■ PROBLEM TO SOLVE
Please write out word for word the opening lines of the material, including the line with "To run this" as the last.

■ DATASET
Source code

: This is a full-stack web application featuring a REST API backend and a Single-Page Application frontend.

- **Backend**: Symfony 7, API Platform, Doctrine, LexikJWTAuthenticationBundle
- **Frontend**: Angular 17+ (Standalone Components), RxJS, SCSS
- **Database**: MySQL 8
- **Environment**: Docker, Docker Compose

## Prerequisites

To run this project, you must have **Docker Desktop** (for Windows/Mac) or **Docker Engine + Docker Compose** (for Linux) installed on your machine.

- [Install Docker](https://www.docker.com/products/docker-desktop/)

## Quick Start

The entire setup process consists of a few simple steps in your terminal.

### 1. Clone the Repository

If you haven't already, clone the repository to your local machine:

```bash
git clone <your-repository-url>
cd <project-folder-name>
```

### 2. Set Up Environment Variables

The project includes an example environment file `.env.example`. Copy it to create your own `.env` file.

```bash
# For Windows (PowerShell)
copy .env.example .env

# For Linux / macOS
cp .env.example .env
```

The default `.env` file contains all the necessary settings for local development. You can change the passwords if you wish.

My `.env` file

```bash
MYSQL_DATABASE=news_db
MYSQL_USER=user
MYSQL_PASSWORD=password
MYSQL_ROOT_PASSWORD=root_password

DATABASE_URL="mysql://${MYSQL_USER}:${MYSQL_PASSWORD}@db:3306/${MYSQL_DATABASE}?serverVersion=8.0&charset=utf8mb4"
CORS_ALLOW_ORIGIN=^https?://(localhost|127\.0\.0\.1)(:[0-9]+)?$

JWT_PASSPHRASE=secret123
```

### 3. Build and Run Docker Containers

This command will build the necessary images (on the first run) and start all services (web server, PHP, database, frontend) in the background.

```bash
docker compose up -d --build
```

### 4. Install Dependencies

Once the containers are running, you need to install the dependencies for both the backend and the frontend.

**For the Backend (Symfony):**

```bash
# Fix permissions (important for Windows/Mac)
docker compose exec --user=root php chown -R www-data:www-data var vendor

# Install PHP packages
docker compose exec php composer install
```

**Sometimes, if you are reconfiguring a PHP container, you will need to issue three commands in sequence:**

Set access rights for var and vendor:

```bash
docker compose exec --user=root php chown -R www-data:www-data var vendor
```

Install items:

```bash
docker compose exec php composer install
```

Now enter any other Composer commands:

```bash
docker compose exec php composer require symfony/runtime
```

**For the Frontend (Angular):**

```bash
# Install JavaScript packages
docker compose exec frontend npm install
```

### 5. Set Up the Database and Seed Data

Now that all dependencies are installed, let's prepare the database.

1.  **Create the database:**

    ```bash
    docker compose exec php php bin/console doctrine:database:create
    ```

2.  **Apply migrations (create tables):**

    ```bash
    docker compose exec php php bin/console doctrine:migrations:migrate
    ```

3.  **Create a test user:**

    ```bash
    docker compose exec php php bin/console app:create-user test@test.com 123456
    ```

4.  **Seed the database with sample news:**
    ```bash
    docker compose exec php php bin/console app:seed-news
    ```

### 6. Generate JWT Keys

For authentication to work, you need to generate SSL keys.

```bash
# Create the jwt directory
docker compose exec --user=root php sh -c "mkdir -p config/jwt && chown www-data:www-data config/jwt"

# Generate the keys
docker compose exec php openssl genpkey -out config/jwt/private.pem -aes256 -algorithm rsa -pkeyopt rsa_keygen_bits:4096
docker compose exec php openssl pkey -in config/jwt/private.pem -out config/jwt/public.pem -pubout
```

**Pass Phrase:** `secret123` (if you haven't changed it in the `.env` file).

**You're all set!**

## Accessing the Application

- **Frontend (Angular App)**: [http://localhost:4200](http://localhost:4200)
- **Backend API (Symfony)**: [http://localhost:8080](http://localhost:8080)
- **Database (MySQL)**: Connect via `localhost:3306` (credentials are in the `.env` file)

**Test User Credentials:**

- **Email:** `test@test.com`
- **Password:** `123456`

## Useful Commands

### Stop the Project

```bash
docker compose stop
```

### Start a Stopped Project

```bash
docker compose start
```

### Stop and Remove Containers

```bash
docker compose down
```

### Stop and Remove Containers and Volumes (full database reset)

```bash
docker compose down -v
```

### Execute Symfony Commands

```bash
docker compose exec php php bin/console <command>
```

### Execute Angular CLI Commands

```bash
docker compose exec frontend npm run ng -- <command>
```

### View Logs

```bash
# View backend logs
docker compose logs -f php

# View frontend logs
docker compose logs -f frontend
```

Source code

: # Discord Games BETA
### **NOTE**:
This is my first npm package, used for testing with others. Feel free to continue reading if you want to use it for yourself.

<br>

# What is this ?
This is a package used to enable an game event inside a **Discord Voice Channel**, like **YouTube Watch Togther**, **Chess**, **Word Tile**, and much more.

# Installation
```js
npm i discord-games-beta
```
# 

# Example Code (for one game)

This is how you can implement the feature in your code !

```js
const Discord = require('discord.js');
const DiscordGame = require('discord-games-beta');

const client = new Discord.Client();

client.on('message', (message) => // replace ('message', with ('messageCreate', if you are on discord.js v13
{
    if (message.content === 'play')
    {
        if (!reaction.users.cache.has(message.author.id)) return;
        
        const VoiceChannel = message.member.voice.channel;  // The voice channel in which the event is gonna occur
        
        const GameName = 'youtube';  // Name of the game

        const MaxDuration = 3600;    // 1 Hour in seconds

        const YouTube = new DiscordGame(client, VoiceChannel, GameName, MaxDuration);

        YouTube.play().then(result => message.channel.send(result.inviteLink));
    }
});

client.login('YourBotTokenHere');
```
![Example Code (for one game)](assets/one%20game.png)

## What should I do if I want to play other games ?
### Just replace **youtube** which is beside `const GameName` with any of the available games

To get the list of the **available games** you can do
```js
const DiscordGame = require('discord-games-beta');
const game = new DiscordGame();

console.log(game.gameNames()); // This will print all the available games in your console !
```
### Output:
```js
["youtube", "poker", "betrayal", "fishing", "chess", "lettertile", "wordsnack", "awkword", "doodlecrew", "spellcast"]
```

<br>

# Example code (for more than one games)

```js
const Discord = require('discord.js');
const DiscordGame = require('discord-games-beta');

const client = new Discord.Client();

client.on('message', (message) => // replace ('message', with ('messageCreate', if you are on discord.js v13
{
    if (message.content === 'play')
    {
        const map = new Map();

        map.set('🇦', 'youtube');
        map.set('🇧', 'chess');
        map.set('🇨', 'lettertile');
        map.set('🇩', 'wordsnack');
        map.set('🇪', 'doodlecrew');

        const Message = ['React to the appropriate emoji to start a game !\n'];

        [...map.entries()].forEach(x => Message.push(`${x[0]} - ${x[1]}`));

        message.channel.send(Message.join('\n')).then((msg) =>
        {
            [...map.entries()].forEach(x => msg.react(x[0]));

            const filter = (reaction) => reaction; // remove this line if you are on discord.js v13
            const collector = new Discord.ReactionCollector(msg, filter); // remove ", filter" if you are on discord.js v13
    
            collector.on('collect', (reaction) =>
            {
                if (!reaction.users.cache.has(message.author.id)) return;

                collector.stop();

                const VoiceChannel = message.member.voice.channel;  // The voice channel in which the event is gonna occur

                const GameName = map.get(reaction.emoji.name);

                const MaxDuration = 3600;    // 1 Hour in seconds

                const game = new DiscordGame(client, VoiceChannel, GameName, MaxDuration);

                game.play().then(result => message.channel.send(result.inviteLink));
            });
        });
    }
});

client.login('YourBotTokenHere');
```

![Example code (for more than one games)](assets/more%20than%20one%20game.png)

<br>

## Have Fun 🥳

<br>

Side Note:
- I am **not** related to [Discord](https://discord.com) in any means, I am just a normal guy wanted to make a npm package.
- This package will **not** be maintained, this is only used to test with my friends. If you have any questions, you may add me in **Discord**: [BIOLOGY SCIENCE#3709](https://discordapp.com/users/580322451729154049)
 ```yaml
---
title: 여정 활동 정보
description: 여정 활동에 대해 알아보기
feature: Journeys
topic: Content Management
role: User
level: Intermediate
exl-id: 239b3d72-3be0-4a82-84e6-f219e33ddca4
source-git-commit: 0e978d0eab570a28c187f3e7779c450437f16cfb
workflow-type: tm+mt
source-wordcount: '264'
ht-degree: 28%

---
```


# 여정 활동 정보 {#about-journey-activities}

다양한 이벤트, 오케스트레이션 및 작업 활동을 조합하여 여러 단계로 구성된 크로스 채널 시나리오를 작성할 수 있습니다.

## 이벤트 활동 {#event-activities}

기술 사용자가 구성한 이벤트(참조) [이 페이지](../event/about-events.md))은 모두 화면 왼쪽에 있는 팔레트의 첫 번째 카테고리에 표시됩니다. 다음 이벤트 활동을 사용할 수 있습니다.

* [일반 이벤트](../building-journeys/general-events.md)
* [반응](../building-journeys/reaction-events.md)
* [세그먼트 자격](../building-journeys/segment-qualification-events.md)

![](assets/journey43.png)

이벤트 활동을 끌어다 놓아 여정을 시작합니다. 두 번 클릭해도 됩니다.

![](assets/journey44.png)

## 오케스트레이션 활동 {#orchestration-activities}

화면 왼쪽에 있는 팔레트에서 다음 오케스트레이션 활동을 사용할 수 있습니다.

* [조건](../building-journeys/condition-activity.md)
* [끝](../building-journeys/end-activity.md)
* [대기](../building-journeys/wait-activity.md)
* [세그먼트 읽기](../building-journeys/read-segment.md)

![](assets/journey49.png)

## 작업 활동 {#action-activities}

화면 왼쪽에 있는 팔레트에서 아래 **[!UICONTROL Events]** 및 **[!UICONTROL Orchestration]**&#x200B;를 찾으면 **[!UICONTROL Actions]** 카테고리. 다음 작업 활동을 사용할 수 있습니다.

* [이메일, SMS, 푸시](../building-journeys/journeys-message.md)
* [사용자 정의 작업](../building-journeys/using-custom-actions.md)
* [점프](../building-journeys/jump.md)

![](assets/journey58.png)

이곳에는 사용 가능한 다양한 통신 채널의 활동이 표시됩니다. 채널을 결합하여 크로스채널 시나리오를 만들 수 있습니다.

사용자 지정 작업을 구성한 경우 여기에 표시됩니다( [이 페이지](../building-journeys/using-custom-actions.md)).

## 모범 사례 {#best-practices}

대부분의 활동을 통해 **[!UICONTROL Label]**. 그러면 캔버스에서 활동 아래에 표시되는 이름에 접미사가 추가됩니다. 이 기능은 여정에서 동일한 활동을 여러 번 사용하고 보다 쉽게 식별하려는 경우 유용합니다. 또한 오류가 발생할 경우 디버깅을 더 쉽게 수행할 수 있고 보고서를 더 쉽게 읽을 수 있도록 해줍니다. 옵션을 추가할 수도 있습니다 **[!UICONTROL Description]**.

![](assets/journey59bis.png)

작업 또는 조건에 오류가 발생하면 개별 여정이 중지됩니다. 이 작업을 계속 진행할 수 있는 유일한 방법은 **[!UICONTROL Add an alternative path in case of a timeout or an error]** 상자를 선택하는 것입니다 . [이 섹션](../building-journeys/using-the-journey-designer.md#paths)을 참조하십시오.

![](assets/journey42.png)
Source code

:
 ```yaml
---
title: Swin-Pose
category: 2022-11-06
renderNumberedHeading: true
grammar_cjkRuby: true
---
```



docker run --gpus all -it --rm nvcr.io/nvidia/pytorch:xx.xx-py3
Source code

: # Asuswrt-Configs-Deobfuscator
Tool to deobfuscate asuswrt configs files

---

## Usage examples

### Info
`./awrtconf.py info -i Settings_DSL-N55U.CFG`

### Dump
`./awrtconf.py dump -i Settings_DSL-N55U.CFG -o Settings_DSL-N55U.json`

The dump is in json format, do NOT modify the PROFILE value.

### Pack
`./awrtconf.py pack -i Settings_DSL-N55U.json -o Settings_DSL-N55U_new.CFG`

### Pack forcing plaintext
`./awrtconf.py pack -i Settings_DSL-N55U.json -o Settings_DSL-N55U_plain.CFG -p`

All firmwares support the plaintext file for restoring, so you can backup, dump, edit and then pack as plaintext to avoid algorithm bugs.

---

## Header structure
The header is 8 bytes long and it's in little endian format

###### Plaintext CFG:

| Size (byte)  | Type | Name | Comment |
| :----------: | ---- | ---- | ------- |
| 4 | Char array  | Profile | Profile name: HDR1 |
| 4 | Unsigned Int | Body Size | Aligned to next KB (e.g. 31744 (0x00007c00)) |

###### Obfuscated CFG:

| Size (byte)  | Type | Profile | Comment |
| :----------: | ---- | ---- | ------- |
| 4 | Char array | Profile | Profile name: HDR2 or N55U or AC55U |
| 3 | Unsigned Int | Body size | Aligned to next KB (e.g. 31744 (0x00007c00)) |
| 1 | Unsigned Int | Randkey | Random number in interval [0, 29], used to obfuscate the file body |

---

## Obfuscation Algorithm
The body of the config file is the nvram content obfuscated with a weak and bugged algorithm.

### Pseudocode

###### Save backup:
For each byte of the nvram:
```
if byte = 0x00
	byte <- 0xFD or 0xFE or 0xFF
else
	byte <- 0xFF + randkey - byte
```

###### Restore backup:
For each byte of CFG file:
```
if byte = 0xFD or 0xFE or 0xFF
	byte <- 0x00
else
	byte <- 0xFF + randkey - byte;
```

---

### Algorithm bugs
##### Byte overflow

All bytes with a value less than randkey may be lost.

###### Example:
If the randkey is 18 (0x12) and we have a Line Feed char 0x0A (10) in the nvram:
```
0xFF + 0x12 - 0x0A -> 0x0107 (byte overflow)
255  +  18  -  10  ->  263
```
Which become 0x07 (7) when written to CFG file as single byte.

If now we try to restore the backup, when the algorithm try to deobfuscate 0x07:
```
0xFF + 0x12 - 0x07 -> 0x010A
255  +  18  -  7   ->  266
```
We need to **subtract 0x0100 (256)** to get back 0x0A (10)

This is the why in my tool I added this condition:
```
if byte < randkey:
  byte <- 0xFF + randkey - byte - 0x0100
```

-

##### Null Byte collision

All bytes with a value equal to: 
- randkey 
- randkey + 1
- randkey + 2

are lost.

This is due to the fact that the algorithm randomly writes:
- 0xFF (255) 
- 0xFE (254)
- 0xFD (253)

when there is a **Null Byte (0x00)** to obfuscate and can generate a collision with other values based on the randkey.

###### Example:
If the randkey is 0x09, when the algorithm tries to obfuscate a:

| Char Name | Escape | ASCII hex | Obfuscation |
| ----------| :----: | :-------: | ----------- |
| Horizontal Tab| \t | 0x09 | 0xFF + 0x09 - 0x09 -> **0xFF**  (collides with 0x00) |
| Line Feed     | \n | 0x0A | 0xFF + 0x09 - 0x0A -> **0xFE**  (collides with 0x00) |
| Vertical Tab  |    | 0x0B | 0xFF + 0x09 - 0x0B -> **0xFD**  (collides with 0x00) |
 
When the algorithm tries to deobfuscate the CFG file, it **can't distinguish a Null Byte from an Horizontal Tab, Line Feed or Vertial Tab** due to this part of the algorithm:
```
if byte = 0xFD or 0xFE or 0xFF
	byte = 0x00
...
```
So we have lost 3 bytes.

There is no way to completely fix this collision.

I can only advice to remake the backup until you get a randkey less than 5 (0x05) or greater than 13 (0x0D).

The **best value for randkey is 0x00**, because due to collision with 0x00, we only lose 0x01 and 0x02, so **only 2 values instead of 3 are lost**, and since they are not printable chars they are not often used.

■ SOLUTION FOR THIS EXERCISE
Source code

: This is a full-stack web application featuring a REST API backend and a Single-Page Application frontend.

- **Backend**: Symfony 7, API Platform, Doctrine, LexikJWTAuthenticationBundle
- **Frontend**: Angular 17+ (Standalone Components), RxJS, SCSS
- **Database**: MySQL 8
- **Environment**: Docker, Docker Compose

## Prerequisites

To run this project, you must have **Docker Desktop** (for Windows/Mac) or **Docker Engine + Docker Compose** (for Linux) installed on your machine.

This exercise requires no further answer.